Saturday 15 October 2011

JPMorgan Q3 net falls; bank readies pink slips (Reuters)

(Reuters) ? JPMorgan Chase & Co's quarterly earnings fell 25 percent, excluding an accounting gain, as the European debt crisis pushed investment banking clients to the sidelines.

The results are the first for the third quarter from a major U.S. bank and underscore how market turmoil has clobbered underwriting and merger advisory fees. JPMorgan shares were down 5.5 percent in midday trading Thursday, pulling down other big bank stocks.

"There were some very strong headwinds for JPMorgan," said Marshall Front, chairman of Front Barnett Associates LLC.

JPMorgan Chief Executive Jamie Dimon said the company will cut 1,000 jobs in its investment bank over the next 18 months. Banks globally are laying off staff as new regulations squeeze potential profits and as stock and corporate credit markets weaken. But Dimon said JPMorgan's cuts are mainly due to increased use of automation.

The bank did post 1 percent loan growth, which Dimon said was a positive for the economy. The bank's return on equity, a measure of profitability, was 9 percent, close to the 10 percent that some analysts view as a likely long-term average for major banks under new regulations and capital rules.

JPMorgan posted quarterly earnings of $4.3 billion, or $1.02 per share, down from $4.4 billion, or $1.01 per share, in the same quarter last year.

The results were muddied by adjustments for the market value of the bank's debt, which gave it a $1.9 billion pre-tax gain. When the bank's debt weakens relative to U.S. Treasuries, it can record an accounting gain because it could profit from buying back debt.

FALLING FEES

Despite the weak environment in investment banking, JPMorgan bought back $4.4 billion of stock during the quarter, and its diluted outstanding shares fell about 3 percent.

"We have a tremendous amount of capital," Dimon said in a conference call with reporters.

Said David Dietze, chief investment strategist at Point View Wealth Management in Summit, New Jersey, "They are putting their money where their mouth is.

"(The buyback) shows a degree of confidence. They don't see a cash crunch.
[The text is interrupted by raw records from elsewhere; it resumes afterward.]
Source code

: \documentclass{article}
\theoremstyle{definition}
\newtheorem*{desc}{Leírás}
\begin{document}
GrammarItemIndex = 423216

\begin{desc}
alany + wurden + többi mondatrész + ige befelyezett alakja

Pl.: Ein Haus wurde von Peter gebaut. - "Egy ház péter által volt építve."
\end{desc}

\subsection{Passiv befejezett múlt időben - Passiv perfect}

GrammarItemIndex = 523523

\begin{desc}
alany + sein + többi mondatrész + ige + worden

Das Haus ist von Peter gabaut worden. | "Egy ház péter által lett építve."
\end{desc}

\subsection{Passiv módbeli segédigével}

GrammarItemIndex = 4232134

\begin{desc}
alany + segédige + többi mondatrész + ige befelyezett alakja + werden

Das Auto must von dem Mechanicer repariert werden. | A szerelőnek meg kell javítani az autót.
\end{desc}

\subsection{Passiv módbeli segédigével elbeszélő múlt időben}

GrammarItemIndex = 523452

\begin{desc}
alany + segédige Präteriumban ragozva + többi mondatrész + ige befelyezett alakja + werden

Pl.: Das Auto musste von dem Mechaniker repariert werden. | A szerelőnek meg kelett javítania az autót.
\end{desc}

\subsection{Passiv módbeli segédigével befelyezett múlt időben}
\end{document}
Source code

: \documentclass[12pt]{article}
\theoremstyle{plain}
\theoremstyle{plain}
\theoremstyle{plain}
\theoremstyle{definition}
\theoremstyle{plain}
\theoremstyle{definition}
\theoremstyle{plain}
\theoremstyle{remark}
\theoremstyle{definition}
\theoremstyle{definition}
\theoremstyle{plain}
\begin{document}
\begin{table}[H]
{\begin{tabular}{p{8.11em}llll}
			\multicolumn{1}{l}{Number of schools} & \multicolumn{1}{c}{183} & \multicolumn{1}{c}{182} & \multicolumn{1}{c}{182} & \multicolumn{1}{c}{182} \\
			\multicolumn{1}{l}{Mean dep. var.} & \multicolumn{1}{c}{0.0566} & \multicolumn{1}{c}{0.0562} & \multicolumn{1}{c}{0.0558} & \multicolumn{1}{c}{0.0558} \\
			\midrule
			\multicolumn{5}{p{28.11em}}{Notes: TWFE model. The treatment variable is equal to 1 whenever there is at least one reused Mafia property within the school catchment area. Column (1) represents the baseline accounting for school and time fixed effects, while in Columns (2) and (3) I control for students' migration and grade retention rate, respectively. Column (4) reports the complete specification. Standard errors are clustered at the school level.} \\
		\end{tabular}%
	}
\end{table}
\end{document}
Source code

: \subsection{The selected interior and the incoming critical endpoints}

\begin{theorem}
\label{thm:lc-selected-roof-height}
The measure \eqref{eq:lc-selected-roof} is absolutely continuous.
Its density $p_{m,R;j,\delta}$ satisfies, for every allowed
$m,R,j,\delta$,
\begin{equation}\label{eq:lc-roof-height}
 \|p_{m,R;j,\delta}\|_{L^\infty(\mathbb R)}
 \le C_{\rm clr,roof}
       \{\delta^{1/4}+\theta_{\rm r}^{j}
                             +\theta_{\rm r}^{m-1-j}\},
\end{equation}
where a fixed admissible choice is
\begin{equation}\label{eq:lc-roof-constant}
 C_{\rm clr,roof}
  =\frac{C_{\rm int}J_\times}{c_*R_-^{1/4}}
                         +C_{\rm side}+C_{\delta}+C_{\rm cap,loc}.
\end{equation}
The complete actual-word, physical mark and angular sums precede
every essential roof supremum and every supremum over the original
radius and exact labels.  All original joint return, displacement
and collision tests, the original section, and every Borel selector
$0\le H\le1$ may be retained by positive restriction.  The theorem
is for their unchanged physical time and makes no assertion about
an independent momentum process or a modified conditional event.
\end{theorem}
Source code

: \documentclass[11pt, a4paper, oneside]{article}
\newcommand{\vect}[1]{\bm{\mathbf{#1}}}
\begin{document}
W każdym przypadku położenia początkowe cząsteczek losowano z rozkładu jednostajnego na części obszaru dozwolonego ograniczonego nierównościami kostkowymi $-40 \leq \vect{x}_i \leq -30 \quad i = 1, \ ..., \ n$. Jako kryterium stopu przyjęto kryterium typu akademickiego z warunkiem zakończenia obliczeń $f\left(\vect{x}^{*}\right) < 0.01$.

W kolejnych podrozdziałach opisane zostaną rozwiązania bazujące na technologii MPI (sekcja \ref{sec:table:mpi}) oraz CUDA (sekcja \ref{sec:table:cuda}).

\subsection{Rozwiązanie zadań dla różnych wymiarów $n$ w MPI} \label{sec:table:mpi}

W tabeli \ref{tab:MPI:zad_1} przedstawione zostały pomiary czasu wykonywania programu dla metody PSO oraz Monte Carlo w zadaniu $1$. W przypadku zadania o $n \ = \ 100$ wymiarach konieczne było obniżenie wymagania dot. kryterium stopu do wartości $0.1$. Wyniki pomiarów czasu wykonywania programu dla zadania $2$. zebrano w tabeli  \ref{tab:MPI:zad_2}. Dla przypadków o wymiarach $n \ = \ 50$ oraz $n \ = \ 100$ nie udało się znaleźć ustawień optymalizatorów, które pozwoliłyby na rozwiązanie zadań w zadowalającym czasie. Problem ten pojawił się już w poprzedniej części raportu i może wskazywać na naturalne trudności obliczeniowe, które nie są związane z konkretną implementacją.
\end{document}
The takeaway here is to be more optimistic about regional bank results but not be jumping up and down about the prospects of Morgan Stanley and Goldman Sachs."

Dimon has complained publicly and in private meetings with regulators that capital surcharges for the biggest banks are unfair and will stymie lending and economic growth.

Shares of Bank of America Corp, Citigroup Inc, Morgan Stanley and Goldman Sachs Group Inc were down between 4 percent and 5.5 percent. All are due to report third-quarter results next week.

JPMorgan took a valuation adjustment for its widening bond spreads that amounted to 29 cents a share after taxes in the third quarter, it said. Given the company's share count, that amounts to $1.1 billion. Stripping out that figure from the quarterly earnings shows a profit decline of 25 percent from a year earlier.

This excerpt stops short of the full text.